Einleitende Bemerkungen Böhmers und Wills zu Erzbischof Friedrich von Mainz.

Vollregest:

Es ist in der Tat auffallend, dass bei der hohen politischen Bedeutung Friedrichs an keiner Stelle ein authentisches Wort über ihn aus der Zeit vor seiner Erhebung auf den erzbischöflichen Stuhl berichtet wird. Denn was bei Joannis (Serarius) I, 427 über seine Abstammung aus dem lothringischen Herzogshaus sowie über sein Verhältniss zum Kloster Fulda nach dem MS. min. beigebracht wird, ist mit recht vielfach angefochten worden und entbehrt allen Anspruchs auf Glaubhaftigkeit. (Köpke, Otto I. S. 15 note 4.)

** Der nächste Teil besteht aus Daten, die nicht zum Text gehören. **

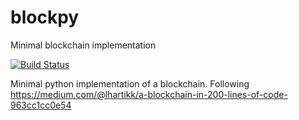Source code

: # blockpy
Minimal blockchain implementation

[![Build Status](https://travis-ci.org/Edorka/blockpy.svg?branch=master)](https://travis-ci.org/Edorka/blockpy)

Minimal python implementation of a blockchain. Following https://medium.com/@lhartikk/a-blockchain-in-200-lines-of-code-963cc1cc0e54
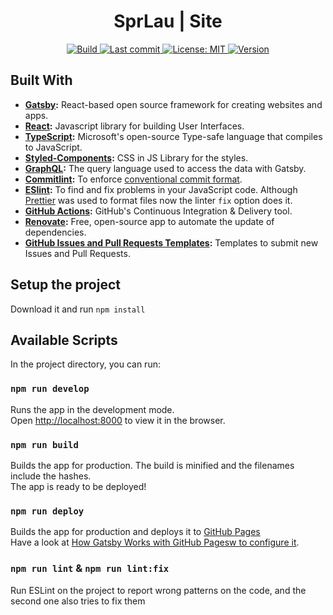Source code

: 

<h1 align="center">
  SprLau | Site
</h1>


<!-- Badges (with link) -->

<p align="center">
  <a href="https://github.com/reymon359/gatsby-personal-site/actions?query=workflow%3ABuild">
    <img alt="Build" src="https://github.com/reymon359/gatsby-personal-site/workflows/Build/badge.svg" />
  </a>
  <a href="https://github.com/reymon359/gatsby-personal-site/commits/master">
    <img alt="Last commit" src="https://img.shields.io/github/last-commit/reymon359/gatsby-personal-site?logo=github" />
  </a>
  <a href="https://github.com/reymon359/gatsby-personal-site/blob/master/LICENSE">
    <img alt="License: MIT" src="https://img.shields.io/github/license/reymon359/gatsby-personal-site?color=blue&logo=github" />
  </a>
  <a href="https://github.com/reymon359/gatsby-personal-site/releases">
    <img alt="Version" src="https://img.shields.io/github/package-json/v/reymon359/gatsby-personal-site?logo=github" />
  </a>
</p>

## Built With

- **[Gatsby](https://www.gatsbyjs.com/):** React-based open source framework for creating websites and apps.
- **[React](https://reactjs.org/):** Javascript library for building User Interfaces.
- **[TypeScript](https://www.typescriptlang.org/):** Microsoft's open-source Type-safe language that compiles to JavaScript.
- **[Styled-Components](https://styled-components.com):** CSS in JS Library for the styles.
- **[GraphQL](https://graphql.org/):** The query language used to access the data with Gatsby.
- **[Commitlint](https://github.com/conventional-changelog/commitlint):** To enforce [conventional commit format](https://www.conventionalcommits.org/).
- **[ESlint](https://eslint.org/):** To find and fix problems in your JavaScript code. Although [Prettier](https://prettier.io/) was used to format files now the linter `fix` option does it.
- **[GitHub Actions](https://github.com/features/actions):** GitHub's Continuous Integration & Delivery tool.
- **[Renovate](https://renovate.whitesourcesoftware.com/):** Free, open-source app to automate the update of dependencies.
- **[GitHub Issues and Pull Requests Templates](https://docs.github.com/en/github/building-a-strong-community/about-issue-and-pull-request-templates):** Templates to submit new Issues and Pull Requests.

<!-- Project Setup -->
## Setup the project

Download it and run `npm install`

<!-- Available Scripts -->
## Available Scripts

In the project directory, you can run:

### `npm run develop`

Runs the app in the development mode.<br />
Open [http://localhost:8000](http://localhost:8000) to view it in the browser.

### `npm run build`

Builds the app for production. The build is minified and 
the filenames include the hashes.<br />
The app is ready to be deployed!

### `npm run deploy`

Builds the app for production and deploys it to [GitHub Pages](https://pages.github.com/) <br />
Have a look at [How Gatsby Works with GitHub Pagesw to configure it](https://www.gatsbyjs.com/docs/how-gatsby-works-with-github-pages/).

### `npm run lint` & `npm run lint:fix`

Run ESLint on the project to report wrong patterns on the code, and the second one also tries to fix them
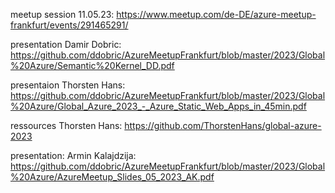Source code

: meetup session 11.05.23: https://www.meetup.com/de-DE/azure-meetup-frankfurt/events/291465291/

presentation Damir Dobric: https://github.com/ddobric/AzureMeetupFrankfurt/blob/master/2023/Global%20Azure/Semantic%20Kernel_DD.pdf

presentaion Thorsten Hans: https://github.com/ddobric/AzureMeetupFrankfurt/blob/master/2023/Global%20Azure/Global_Azure_2023_-_Azure_Static_Web_Apps_in_45min.pdf

ressources Thorsten Hans: https://github.com/ThorstenHans/global-azure-2023

presentation: Armin Kalajdzija: https://github.com/ddobric/AzureMeetupFrankfurt/blob/master/2023/Global%20Azure/AzureMeetup_Slides_05_2023_AK.pdf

Um so reichlicher fliessen die Quellen über seine Teilnahme an den Weltereignissen, die er zum Teil selbst lenkte, und es fehlt auch nicht an Urteilen von Zeitgenossen über ihn. Widukind (MGH SS 3, 441.) nennt ihn optimus inprimis vir et omni religione probatissimus. Und weiter unten: magnus erat in oratione die noctuque, magnus elemosinarum largitate, praecipuus verbo praedicationis, non silere dignum duximus. Der Continuator Reginonis (MGH SS 1, 623) sagt von ihm: vir in sancta religione strenuus et valde laudabilis, nisi in hoc tantum videbatur reprehensibilis, quod sicubi vel unus regis inimicus emersit, ipse se statim secundum apposuit.
Höchst bemerkenswert ist die Stelle in Ruotgeri Vita Brunonis: Ea tempestate ab imperatore et exercitu eius obsessa est Magontia, urbs nobilis et opulenta. Erat enim referta hostibus et insidiatoribus regni; et ubi vigere solebat sinceritas religionis, illuc maxima confluxit sentina dissensionis. De archiepiscopo loci varius principum aeque et vulgi sermo fuit: alii innocentiam eius in coelum ferre, virtutes praedicare, ea quae passim, et in illis praesertim partibus, per civile malum perperam agebantur, ipsi prae omnibus odiosa dicere; quippe partes eum execrari testabantur, idcirco e medio secedere; minimum curare, cui urbs pateret, cui milites obedirent. Haec fere illorum erat sententia, qui coniuratione impia foederati, eius iugi auxilio et consilio in omnibus se fretos esse iactabant; hoc solo causam suam defendentes, quod nequaquam reproba esse posset, cui talis vir communicare vellet. Alii vero et pene omnes quorum cordibus divina gratia inspiravit, potestatem a Deo ordinatam venerari, imperi, imperatorem omni devotione sequi, tutorem opum, vindicem scelerum, largitorem honorum. Ipsi etiam, quibus domi sua res familiaris, coniuges et liberi curae erant, aut pax et salus sua quomodocumque dulcis extiterat, longe aliter huius viri merita aestimabant. Nos interim haec Dei iudicio relinquamus, et a diverticulo ad propositum redeamus. MGH SS 4 259. (Vergl. Hindorf, Bruno I, Erzbischof v. Cöln. Programm der Realschule zu Ruhrort. 1867.)
In den Ann. Hildesh. und in den Ann. Quedlinb. wird Friedrich gerühmt als vir summae abstinentiae, in religione sancta et doctrina probatus.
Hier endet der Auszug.